Activity
Extract the run of lines that starts at the top of the records below and ends at the line with "In dieser Phase wird", keeping both ends and excluding pictures.

Saved data entries

* * *

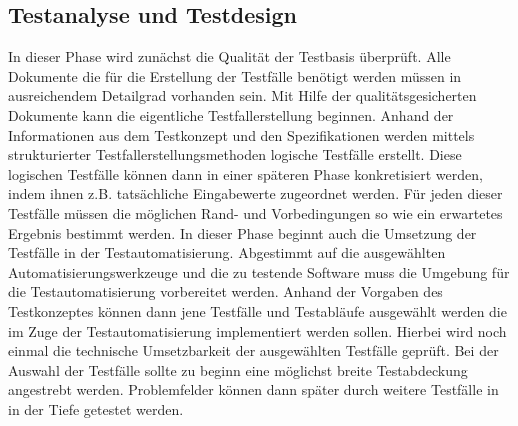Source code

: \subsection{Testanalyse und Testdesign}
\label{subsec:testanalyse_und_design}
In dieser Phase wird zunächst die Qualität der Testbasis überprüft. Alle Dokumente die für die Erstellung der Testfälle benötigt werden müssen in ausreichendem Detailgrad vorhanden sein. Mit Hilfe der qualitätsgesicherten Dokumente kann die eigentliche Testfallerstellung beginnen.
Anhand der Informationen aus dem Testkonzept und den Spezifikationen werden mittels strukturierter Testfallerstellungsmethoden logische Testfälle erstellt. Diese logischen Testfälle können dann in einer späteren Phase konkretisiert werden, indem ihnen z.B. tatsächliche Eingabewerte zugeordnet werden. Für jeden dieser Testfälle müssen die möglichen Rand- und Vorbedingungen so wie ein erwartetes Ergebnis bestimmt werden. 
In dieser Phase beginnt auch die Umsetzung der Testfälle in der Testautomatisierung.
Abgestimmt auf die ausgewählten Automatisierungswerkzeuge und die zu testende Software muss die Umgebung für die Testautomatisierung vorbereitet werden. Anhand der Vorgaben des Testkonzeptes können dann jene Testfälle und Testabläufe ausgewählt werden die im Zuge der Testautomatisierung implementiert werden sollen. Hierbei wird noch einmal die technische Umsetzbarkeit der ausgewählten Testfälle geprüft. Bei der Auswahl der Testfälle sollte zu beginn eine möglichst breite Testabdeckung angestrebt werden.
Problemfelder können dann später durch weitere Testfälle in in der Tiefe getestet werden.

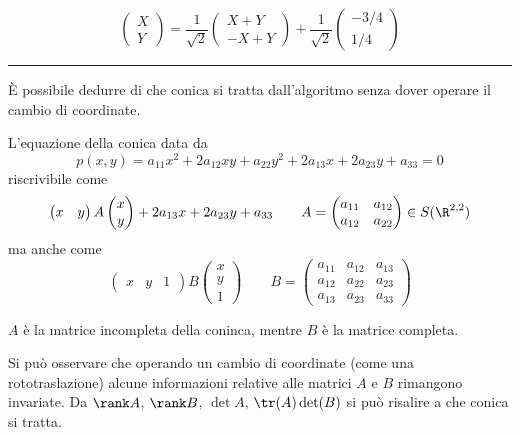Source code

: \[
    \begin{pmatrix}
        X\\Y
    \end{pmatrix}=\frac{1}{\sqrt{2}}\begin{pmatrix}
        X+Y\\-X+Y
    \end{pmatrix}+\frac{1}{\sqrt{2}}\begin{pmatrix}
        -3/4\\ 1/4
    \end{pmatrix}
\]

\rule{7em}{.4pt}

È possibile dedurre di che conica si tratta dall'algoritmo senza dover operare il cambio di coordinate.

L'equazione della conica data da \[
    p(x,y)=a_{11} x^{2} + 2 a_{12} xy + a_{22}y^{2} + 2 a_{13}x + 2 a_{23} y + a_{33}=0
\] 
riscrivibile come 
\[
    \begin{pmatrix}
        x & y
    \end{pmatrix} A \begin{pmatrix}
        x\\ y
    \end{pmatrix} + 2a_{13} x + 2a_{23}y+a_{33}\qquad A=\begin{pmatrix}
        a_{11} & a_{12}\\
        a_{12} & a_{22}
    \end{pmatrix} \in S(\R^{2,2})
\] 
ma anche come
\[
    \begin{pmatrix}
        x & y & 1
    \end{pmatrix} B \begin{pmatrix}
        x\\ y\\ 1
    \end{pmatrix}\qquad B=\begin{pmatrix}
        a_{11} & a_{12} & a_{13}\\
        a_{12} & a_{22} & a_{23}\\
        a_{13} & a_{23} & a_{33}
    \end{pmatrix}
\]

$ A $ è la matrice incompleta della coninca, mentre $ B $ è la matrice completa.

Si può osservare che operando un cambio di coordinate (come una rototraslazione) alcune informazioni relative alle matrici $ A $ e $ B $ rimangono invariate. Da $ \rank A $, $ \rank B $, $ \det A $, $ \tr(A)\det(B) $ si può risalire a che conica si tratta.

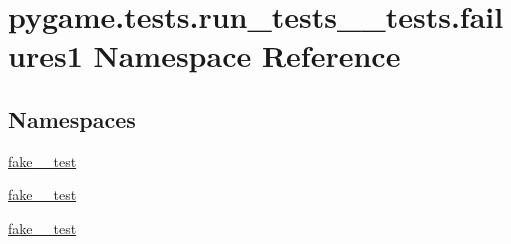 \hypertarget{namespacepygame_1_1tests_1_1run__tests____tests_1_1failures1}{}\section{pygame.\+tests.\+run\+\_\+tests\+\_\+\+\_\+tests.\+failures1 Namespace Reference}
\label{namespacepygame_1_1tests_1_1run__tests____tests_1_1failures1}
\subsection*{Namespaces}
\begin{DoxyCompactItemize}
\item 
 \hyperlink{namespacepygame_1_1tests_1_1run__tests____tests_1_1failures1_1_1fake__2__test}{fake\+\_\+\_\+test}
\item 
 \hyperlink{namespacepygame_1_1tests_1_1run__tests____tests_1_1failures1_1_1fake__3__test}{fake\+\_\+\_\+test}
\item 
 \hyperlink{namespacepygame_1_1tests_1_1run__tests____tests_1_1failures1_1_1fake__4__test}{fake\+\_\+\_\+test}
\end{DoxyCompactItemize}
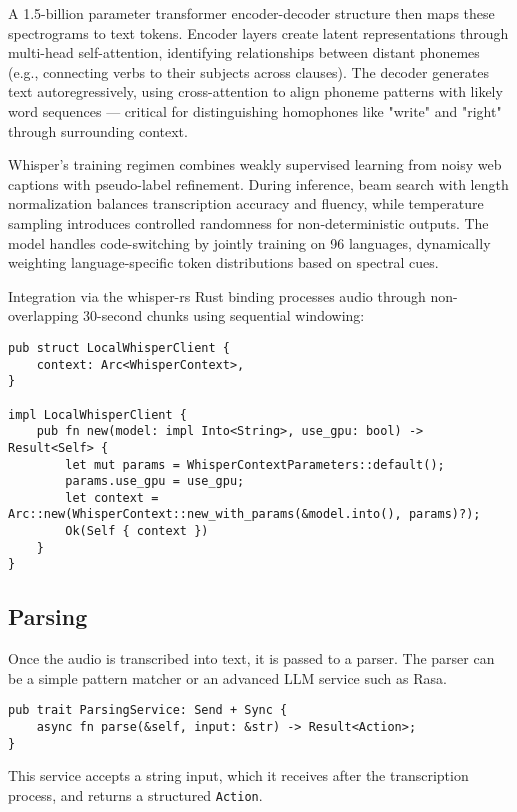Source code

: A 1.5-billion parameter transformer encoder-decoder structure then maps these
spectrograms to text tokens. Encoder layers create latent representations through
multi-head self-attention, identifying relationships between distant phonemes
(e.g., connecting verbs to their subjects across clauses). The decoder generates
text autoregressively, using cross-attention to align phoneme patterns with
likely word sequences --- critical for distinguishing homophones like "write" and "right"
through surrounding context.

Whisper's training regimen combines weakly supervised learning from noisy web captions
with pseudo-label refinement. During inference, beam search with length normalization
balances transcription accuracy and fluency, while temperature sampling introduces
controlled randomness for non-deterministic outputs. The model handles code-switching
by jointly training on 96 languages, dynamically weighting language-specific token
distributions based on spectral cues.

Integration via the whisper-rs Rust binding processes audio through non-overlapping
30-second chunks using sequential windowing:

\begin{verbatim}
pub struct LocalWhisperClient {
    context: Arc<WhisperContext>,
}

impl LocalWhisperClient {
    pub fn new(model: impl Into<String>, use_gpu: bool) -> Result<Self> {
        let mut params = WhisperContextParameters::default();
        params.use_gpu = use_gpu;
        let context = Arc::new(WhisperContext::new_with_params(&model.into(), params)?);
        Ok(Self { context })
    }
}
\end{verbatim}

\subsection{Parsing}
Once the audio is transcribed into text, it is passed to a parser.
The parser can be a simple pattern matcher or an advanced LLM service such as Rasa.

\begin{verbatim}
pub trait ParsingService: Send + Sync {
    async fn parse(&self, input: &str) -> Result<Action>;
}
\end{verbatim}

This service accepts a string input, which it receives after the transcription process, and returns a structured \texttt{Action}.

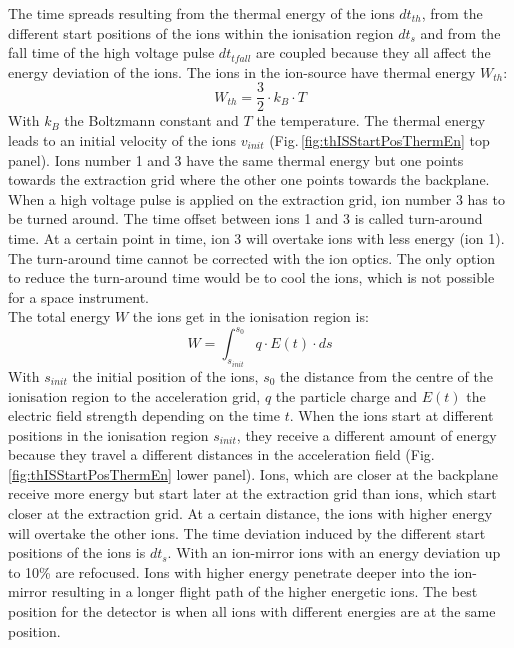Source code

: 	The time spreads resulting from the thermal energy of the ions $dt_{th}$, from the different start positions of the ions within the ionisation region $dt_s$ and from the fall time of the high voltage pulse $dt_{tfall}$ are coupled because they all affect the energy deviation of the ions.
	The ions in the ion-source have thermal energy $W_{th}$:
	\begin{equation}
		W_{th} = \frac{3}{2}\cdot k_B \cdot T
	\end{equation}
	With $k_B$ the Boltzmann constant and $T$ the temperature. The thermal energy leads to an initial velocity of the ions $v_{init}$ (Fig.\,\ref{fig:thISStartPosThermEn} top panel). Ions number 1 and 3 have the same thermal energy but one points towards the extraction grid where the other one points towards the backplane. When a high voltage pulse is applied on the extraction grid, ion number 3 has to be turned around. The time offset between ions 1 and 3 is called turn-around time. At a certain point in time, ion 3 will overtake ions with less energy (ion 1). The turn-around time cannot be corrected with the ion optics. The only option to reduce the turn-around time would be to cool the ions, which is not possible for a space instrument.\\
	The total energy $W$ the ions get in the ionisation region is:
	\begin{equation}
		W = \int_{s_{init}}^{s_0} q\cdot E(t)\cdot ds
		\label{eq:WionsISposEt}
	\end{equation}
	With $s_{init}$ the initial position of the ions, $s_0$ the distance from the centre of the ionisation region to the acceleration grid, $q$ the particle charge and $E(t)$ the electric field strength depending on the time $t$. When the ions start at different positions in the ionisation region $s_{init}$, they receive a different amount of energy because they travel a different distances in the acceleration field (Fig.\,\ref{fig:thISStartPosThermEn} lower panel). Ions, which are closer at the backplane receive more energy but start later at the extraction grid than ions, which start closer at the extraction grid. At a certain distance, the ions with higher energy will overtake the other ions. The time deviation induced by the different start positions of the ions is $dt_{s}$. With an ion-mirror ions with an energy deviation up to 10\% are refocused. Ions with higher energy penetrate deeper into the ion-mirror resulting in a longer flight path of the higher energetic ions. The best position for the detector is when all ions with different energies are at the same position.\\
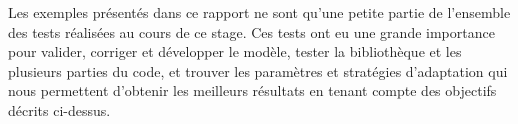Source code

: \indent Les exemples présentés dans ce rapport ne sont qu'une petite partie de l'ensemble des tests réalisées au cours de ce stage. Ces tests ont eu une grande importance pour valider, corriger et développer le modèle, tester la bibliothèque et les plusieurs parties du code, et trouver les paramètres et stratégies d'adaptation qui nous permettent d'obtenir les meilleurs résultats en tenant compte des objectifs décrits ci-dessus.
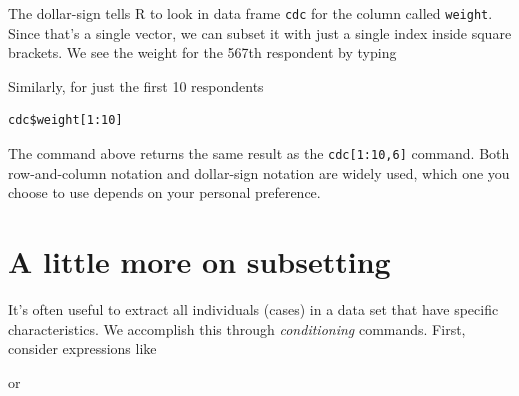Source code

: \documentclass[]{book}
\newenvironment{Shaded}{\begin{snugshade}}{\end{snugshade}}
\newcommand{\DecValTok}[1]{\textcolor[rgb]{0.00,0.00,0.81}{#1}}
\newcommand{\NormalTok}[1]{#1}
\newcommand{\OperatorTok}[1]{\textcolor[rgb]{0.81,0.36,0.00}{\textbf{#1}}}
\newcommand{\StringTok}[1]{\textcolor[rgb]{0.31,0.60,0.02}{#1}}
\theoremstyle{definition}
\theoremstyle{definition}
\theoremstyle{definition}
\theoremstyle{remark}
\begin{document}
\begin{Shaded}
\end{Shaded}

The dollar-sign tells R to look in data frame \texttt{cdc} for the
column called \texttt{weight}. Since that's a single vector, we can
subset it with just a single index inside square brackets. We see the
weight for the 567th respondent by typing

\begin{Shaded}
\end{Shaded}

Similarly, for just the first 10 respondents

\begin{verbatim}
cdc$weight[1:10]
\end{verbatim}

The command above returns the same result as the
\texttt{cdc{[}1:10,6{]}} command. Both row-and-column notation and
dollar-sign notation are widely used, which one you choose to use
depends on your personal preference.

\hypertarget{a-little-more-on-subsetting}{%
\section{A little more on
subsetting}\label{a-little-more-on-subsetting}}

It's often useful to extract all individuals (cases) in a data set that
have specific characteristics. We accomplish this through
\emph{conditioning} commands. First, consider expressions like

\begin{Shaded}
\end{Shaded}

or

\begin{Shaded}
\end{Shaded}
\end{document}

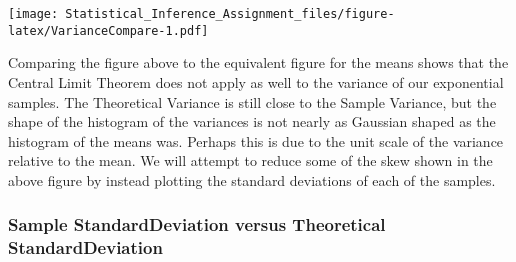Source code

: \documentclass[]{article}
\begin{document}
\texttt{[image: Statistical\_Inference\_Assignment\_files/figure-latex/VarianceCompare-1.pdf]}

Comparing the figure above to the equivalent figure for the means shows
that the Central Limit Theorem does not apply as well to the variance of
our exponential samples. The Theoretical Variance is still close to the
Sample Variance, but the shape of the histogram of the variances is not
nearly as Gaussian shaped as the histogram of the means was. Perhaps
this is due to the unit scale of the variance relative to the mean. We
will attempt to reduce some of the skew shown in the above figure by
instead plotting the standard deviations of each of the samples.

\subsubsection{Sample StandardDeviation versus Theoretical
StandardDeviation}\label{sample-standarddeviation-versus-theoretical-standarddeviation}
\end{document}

* * *

Written answer
Source code

: \subsection{Testanalyse und Testdesign}
\label{subsec:testanalyse_und_design}
In dieser Phase wird zunächst die Qualität der Testbasis überprüft. Alle Dokumente die für die Erstellung der Testfälle benötigt werden müssen in ausreichendem Detailgrad vorhanden sein. Mit Hilfe der qualitätsgesicherten Dokumente kann die eigentliche Testfallerstellung beginnen.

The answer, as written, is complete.